Pellet stoves therefore help to reduce the amount of smoke being produced compared to other forms of solid fuel burning appliance by typically requiring the use of premium quality fuel.
While traditional wood burning stoves that have no electrical components rely solely on the movement of air up a flue (known as the draft) to help keep a fire burning, pellet stoves use electronic components to help force waste air out of the stove and out through the chimney flue.
A fume extractor within a pellet stove uses an integrated blower to pull waste air out of the combustion chamber and uses sensors and a central control unit to automatically regulate the blower to maintain the optimum level of burning.
For example, our pellet stove has a temperature sensor within the flue outlet which relays information back to the control unit to automatically control and optimize the burning process for efficiency, heat output and reduced emissions.

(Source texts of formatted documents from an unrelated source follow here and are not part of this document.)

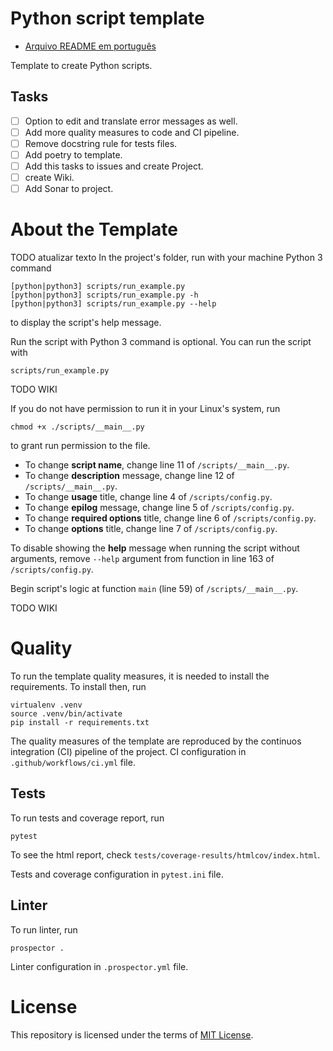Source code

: # Python script template

- [Arquivo README em português](docs/README_PT.md)

Template to create Python scripts.

## Tasks

- [ ] Option to edit and translate error messages as well.
- [ ] Add more quality measures to code and CI pipeline.
- [ ] Remove docstring rule for tests files.
- [ ] Add poetry to template.
- [ ] Add this tasks to issues and create Project.
- [ ] create Wiki.
- [ ] Add Sonar to project.

# About the Template

TODO atualizar texto
In the project's folder, run with your machine Python 3 command
```
[python|python3] scripts/run_example.py
[python|python3] scripts/run_example.py -h
[python|python3] scripts/run_example.py --help
```
to display the script's help message.

Run the script with Python 3 command is optional. You can run the script with
```
scripts/run_example.py
```

TODO WIKI

If you do not have permission to run it in your Linux's system, run
```
chmod +x ./scripts/__main__.py
```
to grant run permission to the file.

- To change **script name**, change line 11 of `/scripts/__main__.py`.
- To change **description** message, change line 12 of `/scripts/__main__.py`.
- To change **usage** title, change line 4 of `/scripts/config.py`.
- To change **epilog** message, change line 5 of `/scripts/config.py`.
- To change **required options** title, change line 6 of `/scripts/config.py`.
- To change **options** title, change line 7 of `/scripts/config.py`.

To disable showing the **help** message when running the script without arguments, remove `--help` argument from function in line 163 of `/scripts/config.py`.

Begin script's logic at function `main` (line 59) of `/scripts/__main__.py`.

TODO WIKI

# Quality

To run the template quality measures, it is needed to install the requirements. To install then, run
```
virtualenv .venv
source .venv/bin/activate
pip install -r requirements.txt
```

The quality measures of the template are reproduced by the continuos integration (CI) pipeline of the project. CI configuration in `.github/workflows/ci.yml` file.

## Tests

To run tests and coverage report, run
```
pytest
```

To see the html report, check `tests/coverage-results/htmlcov/index.html`.

Tests and coverage configuration in `pytest.ini` file.

## Linter

To run linter, run
```
prospector .
```

Linter configuration in `.prospector.yml` file.

# License

This repository is licensed under the terms of [MIT License](LICENSE).
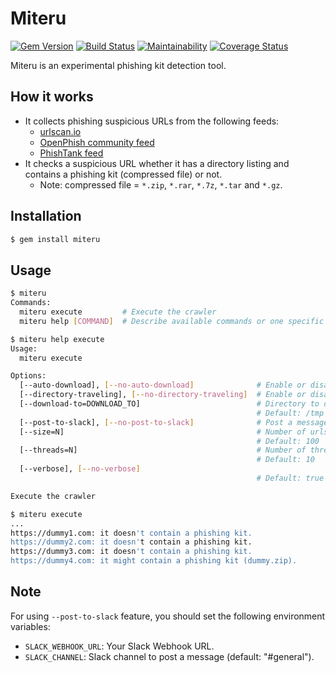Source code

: # Miteru

[![Gem Version](https://badge.fury.io/rb/miteru.svg)](https://badge.fury.io/rb/miteru)
[![Build Status](https://travis-ci.org/ninoseki/miteru.svg?branch=master)](https://travis-ci.org/ninoseki/miteru)
[![Maintainability](https://api.codeclimate.com/v1/badges/d90e1b5bbdd9663a17d1/maintainability)](https://codeclimate.com/github/ninoseki/miteru/maintainability)
[![Coverage Status](https://coveralls.io/repos/github/ninoseki/miteru/badge.svg?branch=master)](https://coveralls.io/github/ninoseki/miteru?branch=master)

Miteru is an experimental phishing kit detection tool.

## How it works

- It collects phishing suspicious URLs from the following feeds:
  - [urlscan.io](https://urlscan.io/search/#certstream-suspicious)
  - [OpenPhish community feed](https://openphish.com/feed.txt)
  - [PhishTank feed](http://data.phishtank.com/data/online-valid.csv)
- It checks a suspicious URL whether it has a directory listing and contains a phishing kit (compressed file) or not.
  - Note: compressed file = `*.zip`, `*.rar`, `*.7z`, `*.tar` and `*.gz`.

## Installation

```sh
$ gem install miteru
```

## Usage

```sh
$ miteru
Commands:
  miteru execute         # Execute the crawler
  miteru help [COMMAND]  # Describe available commands or one specific command
```

```sh
$ miteru help execute
Usage:
  miteru execute

Options:
  [--auto-download], [--no-auto-download]              # Enable or disable auto-download of compressed file(s)
  [--directory-traveling], [--no-directory-traveling]  # Enable or disable directory traveling
  [--download-to=DOWNLOAD_TO]                          # Directory to download file(s)
                                                       # Default: /tmp
  [--post-to-slack], [--no-post-to-slack]              # Post a message to Slack if it detects a phishing kit
  [--size=N]                                           # Number of urlscan.io's results. (Max: 100,000)
                                                       # Default: 100
  [--threads=N]                                        # Number of threads to use
                                                       # Default: 10
  [--verbose], [--no-verbose]
                                                       # Default: true

Execute the crawler
```

```sh
$ miteru execute
...
https://dummy1.com: it doesn't contain a phishing kit.
https://dummy2.com: it doesn't contain a phishing kit.
https://dummy3.com: it doesn't contain a phishing kit.
https://dummy4.com: it might contain a phishing kit (dummy.zip).
```

## Note

For using `--post-to-slack` feature, you should set the following environment variables:

- `SLACK_WEBHOOK_URL`: Your Slack Webhook URL.
- `SLACK_CHANNEL`: Slack channel to post a message (default: "#general").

A pellet stove can therefore use the more automated control of the air leaving the stove to help ensure that minimal wastage such as smoke is being produced.
Controlled Air Intake
Pellet stoves are sealed systems and so by controlling the air leaving the stove this in turn controls the amount of fresh air being supplied to the fire.
By sucking air out of the combustion chamber, a vacuum is created which pulls air into the stove through the dedicated air vent.
A pellet stove can therefore help control the airflow to the fire to ensure that it’s receiving enough oxygen, preventing it from struggling and helping to prevent smoke from being produced.
Should You Smell Smoke From A Pellet Stove?
Pellets stoves should not produce a strong smoke smell. Pellet stoves create a sealed environment where the air within the stove is kept separate from the air within a room. A smoke smell can be a sign of a leak either within the stove itself such as the door, or the chimney flue.
Keeping Smoke Production In A Pellet Stove Low
If installed, used correctly and used with the right quality of pellets, pellet stoves should be producing very minimal amounts of smoke by default.
To help keep smoke production from a pellet stove to a minimum:
- Ensure to always burn the quality of pellets stated by the manufacturer’s guidelines for your particular model of stove.
- Clean the stove as and when required by the manufacturer’s instructions.
- Get a professional to undertake seasonal maintenance in line with the manufacturer’s guidelines.